2. Material and methods

2.1 Chemicals and materials

The red mud raw materials used in this experiment were obtained from China Shandong Aluminum Industry Company. Polyvinyl alcohol (PVA), bentonite, hydrochloric acid, acetic acid, concentrated sulfuric acid, polyethylene glycol-400, hydroxylamine hydrochloride, 1,10-phenanthroline monohydrate, potassium, pyrophosphate, potassium periodate, ammonia water, sodium salt, potassium permanganate, sodium hydrogen sulfite, sodium fluoride, sodium nitrate, and calcium chloride were obtained from Tianjin Kermel Reagent Co. and were of analytical grade; all the solutions in the experiments were prepared using deionized water.

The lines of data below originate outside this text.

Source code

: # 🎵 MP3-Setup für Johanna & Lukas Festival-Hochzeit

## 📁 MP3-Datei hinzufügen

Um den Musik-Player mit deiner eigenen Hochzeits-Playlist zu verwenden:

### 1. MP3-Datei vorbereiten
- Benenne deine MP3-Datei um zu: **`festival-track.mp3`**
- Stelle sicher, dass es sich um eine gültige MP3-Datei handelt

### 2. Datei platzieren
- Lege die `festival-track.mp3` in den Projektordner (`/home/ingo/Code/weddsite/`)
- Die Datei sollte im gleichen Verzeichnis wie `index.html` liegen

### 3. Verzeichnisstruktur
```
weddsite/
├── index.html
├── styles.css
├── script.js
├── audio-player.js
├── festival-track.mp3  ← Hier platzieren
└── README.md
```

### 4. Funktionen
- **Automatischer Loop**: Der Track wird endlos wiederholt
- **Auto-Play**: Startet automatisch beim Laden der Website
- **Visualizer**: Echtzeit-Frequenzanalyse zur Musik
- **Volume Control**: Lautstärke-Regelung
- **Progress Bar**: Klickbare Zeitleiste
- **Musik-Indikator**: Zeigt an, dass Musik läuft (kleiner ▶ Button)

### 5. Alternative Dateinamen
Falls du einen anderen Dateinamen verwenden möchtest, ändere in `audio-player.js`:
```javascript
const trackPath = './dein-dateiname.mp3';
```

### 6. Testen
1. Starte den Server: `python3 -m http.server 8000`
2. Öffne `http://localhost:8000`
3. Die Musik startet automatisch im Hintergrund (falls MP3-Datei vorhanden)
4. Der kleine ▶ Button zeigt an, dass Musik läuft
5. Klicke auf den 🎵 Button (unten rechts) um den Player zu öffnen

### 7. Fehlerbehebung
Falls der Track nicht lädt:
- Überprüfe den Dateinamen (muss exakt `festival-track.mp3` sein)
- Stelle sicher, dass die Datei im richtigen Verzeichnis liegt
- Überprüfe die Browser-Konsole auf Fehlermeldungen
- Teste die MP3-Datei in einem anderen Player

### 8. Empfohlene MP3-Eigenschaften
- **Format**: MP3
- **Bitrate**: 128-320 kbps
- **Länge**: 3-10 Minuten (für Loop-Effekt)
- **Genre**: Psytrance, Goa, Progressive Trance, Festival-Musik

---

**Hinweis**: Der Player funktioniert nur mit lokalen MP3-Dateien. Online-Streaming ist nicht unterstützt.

2.2 Characterization methods

The composition of red mud was investigated using X-ray fluorescence analysis (PANalytical, AXIOS-PW4400, The Netherlands), and the results are shown in Table 1. The X-ray diffraction (XRD) patterns of the samples were obtained using the Rigaku D/max-IIIB X-ray diffractometer with Cu Kα radiation (λ = 1.5406 Å) generated at 40 kV and 20 mA. The Brunauer–Emmett–Teller (BET) surface areas of the samples were determined using the N₂ adsorption isotherms obtained via the Micromeritics ASAP 2420 instrument, and the plot of the pore-diameter distribution was determined using the Barrett–Joyner–Halenda (BJH) method from the desorption branch of the isotherm. Micromorphological characteristics of the samples were characterized using the Hitachi S-4800 scanning electron microscope (SEM) with an accelerating voltage of 5.0 kV. The TG/DTA analysis was conducted using the Setaram-Labsys thermal analyzer. The surface charges of the supported sample were determined using a zeta-potential analyzer (Horiba, SZ-100Z, France). The amount of Fe was determined using a phenanthroline spectrophotometric method. The manganese ion content was measured using potassium periodate spectrophotometry. Fluorine was measured using an ion selective electrode method.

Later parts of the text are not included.